Maximum battleship
From Wikipedia, the free encyclopedia
This article or section includes a list of references or external links, but its sources remain unclear because it lacks in-text citations. You can improve this article by introducing more precise citations. |
This article needs additional citations for verification. Please help improve this article by adding reliable references. Unsourced material may be challenged and removed. (May 2008) |
The "maximum battleships," also known as the "Tillman Battleships" were a series of World War I-era design studies for extremely large battleships, prepared in late 1916 and early 1917 to the order of Senator "Pitchfork" Benjamin Tillman. The United States Navy was not interested in the designs at all, and only drew them up to win support from the Committee on Naval Affairs, on which Tillman sat. They were among the most spectacular battleship designs ever produced.
Senator Tillman had grown impatient with the Navy's requests for larger battleships every year as well as the Navy's habit of building battleships significantly larger than Congress authorized. He accordingly instructed the Navy to design "maximum battleships," the largest battleships that they could use.
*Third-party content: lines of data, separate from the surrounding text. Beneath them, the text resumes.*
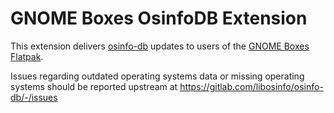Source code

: # GNOME Boxes OsinfoDB Extension

This extension delivers [osinfo-db](https://gitlab.com/libosinfo/osinfo-db) updates to users of the [GNOME Boxes Flatpak](https://flathub.org/apps/details/org.gnome.Boxes).

Issues regarding outdated operating systems data or missing operating systems should be reported upstream at https://gitlab.com/libosinfo/osinfo-db/-/issues
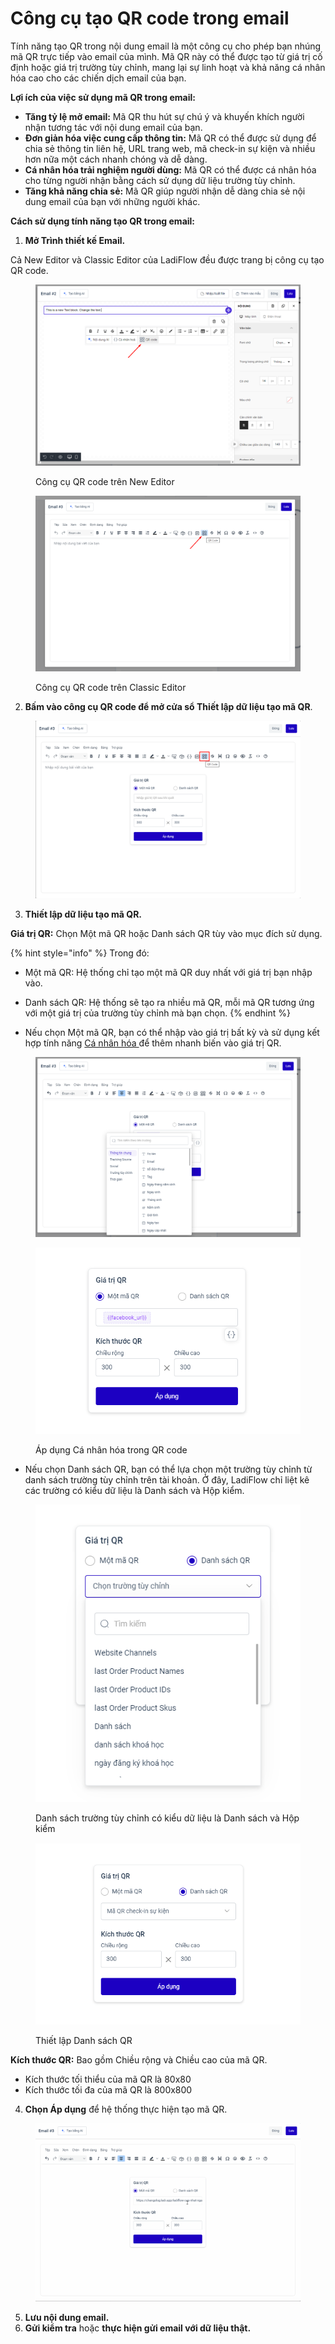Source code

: # Công cụ tạo QR code trong email

Tính năng tạo QR trong nội dung email là một công cụ cho phép bạn nhúng mã QR trực tiếp vào email của mình. Mã QR này có thể được tạo từ giá trị cố định hoặc giá trị trường tùy chỉnh, mang lại sự linh hoạt và khả năng cá nhân hóa cao cho các chiến dịch email của bạn.

**Lợi ích của việc sử dụng mã QR trong email:**

* **Tăng tỷ lệ mở email:** Mã QR thu hút sự chú ý và khuyến khích người nhận tương tác với nội dung email của bạn.
* **Đơn giản hóa việc cung cấp thông tin:** Mã QR có thể được sử dụng để chia sẻ thông tin liên hệ, URL trang web, mã check-in sự kiện và nhiều hơn nữa một cách nhanh chóng và dễ dàng.
* **Cá nhân hóa trải nghiệm người dùng:** Mã QR có thể được cá nhân hóa cho từng người nhận bằng cách sử dụng dữ liệu trường tùy chỉnh.
* **Tăng khả năng chia sẻ:** Mã QR giúp người nhận dễ dàng chia sẻ nội dung email của bạn với những người khác.

**Cách sử dụng tính năng tạo QR trong email:**

1. **Mở Trình thiết kế Email.**&#x20;

Cả New Editor và Classic Editor của LadiFlow đều được trang bị công cụ tạo QR code.

<figure><img src="../.gitbook/assets/image (781).png" alt=""><figcaption><p>Công cụ QR code trên New Editor</p></figcaption></figure>

<figure><img src="../.gitbook/assets/image (782).png" alt=""><figcaption><p>Công cụ QR code trên Classic Editor</p></figcaption></figure>

2. **Bấm vào công cụ QR code để mở cửa sổ Thiết lập dữ liệu tạo mã QR**.

<figure><img src="../.gitbook/assets/image (784).png" alt=""><figcaption></figcaption></figure>

3. **Thiết lập dữ liệu tạo mã QR.**

**Giá trị QR:** Chọn Một mã QR hoặc Danh sách QR tùy vào mục đích sử dụng.

{% hint style="info" %}
Trong đó:

* Một mã QR: Hệ thống chỉ tạo một mã QR duy nhất với giá trị bạn nhập vào.&#x20;
* Danh sách QR: Hệ thống sẽ tạo ra nhiều mã QR, mỗi mã QR tương ứng với một giá trị của trường tùy chỉnh mà bạn chọn.&#x20;
{% endhint %}

* Nếu chọn Một mã QR, bạn có thể nhập vào giá trị bất kỳ và sử dụng kết hợp tính năng [Cá nhân hóa ](ca-nhan-hoa-noi-dung-thong-diep-theo-tung-khach-hang.md)để thêm nhanh biến vào giá trị QR.

<figure><img src="../.gitbook/assets/image (794).png" alt=""><figcaption></figcaption></figure>

<figure><img src="../.gitbook/assets/image (791).png" alt=""><figcaption><p>Áp dụng Cá nhân hóa trong QR code</p></figcaption></figure>

* Nếu chọn Danh sách QR, bạn có thể lựa chọn một trường tùy chỉnh từ danh sách trường tùy chỉnh trên tài khoản. Ở đây, LadiFlow chỉ liệt kê các trường có kiểu dữ liệu là Danh sách và Hộp kiểm.

<figure><img src="../.gitbook/assets/image (786).png" alt=""><figcaption><p>Danh sách trường tùy chỉnh có kiểu dữ liệu là Danh sách và Hộp kiểm</p></figcaption></figure>

<figure><img src="../.gitbook/assets/image (796).png" alt=""><figcaption><p>Thiết lập Danh sách QR</p></figcaption></figure>

**Kích thước QR:** Bao gồm Chiều rộng và Chiều cao của mã QR.

* Kích thước tối thiểu của mã QR là 80x80
* Kích thước tối đa của mã QR là 800x800

4. **Chọn Áp dụng** để hệ thống thực hiện tạo mã QR.

<figure><img src="../.gitbook/assets/qr code1.gif" alt=""><figcaption></figcaption></figure>

5. **Lưu nội dung email.**
6. **Gửi kiểm tra** hoặc **thực hiện gửi email với dữ liệu thật.**
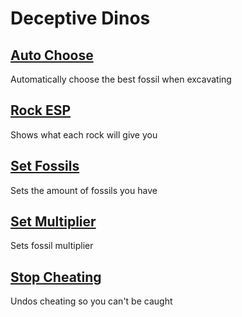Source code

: # Deceptive Dinos

## [Auto Choose](autoChoose.js)
Automatically choose the best fossil when excavating

## [Rock ESP](rockESP.js)
Shows what each rock will give you

## [Set Fossils](setFossils.js)
Sets the amount of fossils you have

## [Set Multiplier](setMultiplier.js)
Sets fossil multiplier

## [Stop Cheating](stopCheating.js)
Undos cheating so you can't be caught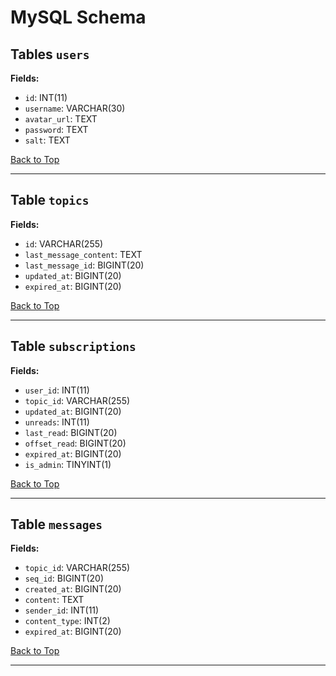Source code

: # MySQL Schema

## Tables `users`

**Fields:**

* `id`: INT(11)
* `username`: VARCHAR(30)
* `avatar_url`: TEXT
* `password`: TEXT
* `salt`: TEXT

[Back to Top](#mysql-schema)

---

## Table `topics`

**Fields:**

* `id`: VARCHAR(255)
* `last_message_content`: TEXT
* `last_message_id`: BIGINT(20)
* `updated_at`: BIGINT(20)
* `expired_at`: BIGINT(20)

[Back to Top](#mysql-schema)

---

## Table `subscriptions`

**Fields:**

* `user_id`: INT(11)
* `topic_id`: VARCHAR(255)
* `updated_at`: BIGINT(20)
* `unreads`: INT(11)
* `last_read`: BIGINT(20)
* `offset_read`: BIGINT(20)
* `expired_at`: BIGINT(20)
* `is_admin`: TINYINT(1)

[Back to Top](#mysql-schema)

---

## Table `messages`

**Fields:**

* `topic_id`: VARCHAR(255)
* `seq_id`: BIGINT(20)
* `created_at`: BIGINT(20)
* `content`: TEXT
* `sender_id`: INT(11)
* `content_type`: INT(2)
* `expired_at`: BIGINT(20)

[Back to Top](#mysql-schema)

---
The only limits on the potential size of an American battleship were the dimensions of the locks of the Panama Canal. The locks measure roughly 1000 feet by 110 feet, and so the "maximum battleships" were 975 feet (297 meters) long and 108 feet (33 meters) in beam. Harbor depths constrained draft to 32.75 feet (10 meters).
Tillman's first request, in 1912-1913, was never completed, and though the studies it involved had some influence on the design of the Pennsylvania class of battleships, that class was essentially just an enlargement of the preceding Nevada class. In 1916, he repeated his request, and this time the Navy's Bureau of Construction and Repair produced a series of design studies, which again had some influence on the design of the next class of battleships, in this case the South Dakotas, an enlargement of the previous Colorado class.
After the first four design studies were complete, design IV was chosen for further development and three additional studies, IV-1, IV-2, and IV-3, were prepared. At the request of Secretary of the Navy Josephus Daniels, these designs used 18-inch guns instead of the 16-inch/50-calibers used in the earlier studies. The Navy decided that design IV-2 was the most practical (or perhaps the least impractical) and presented it to Congress early in 1917.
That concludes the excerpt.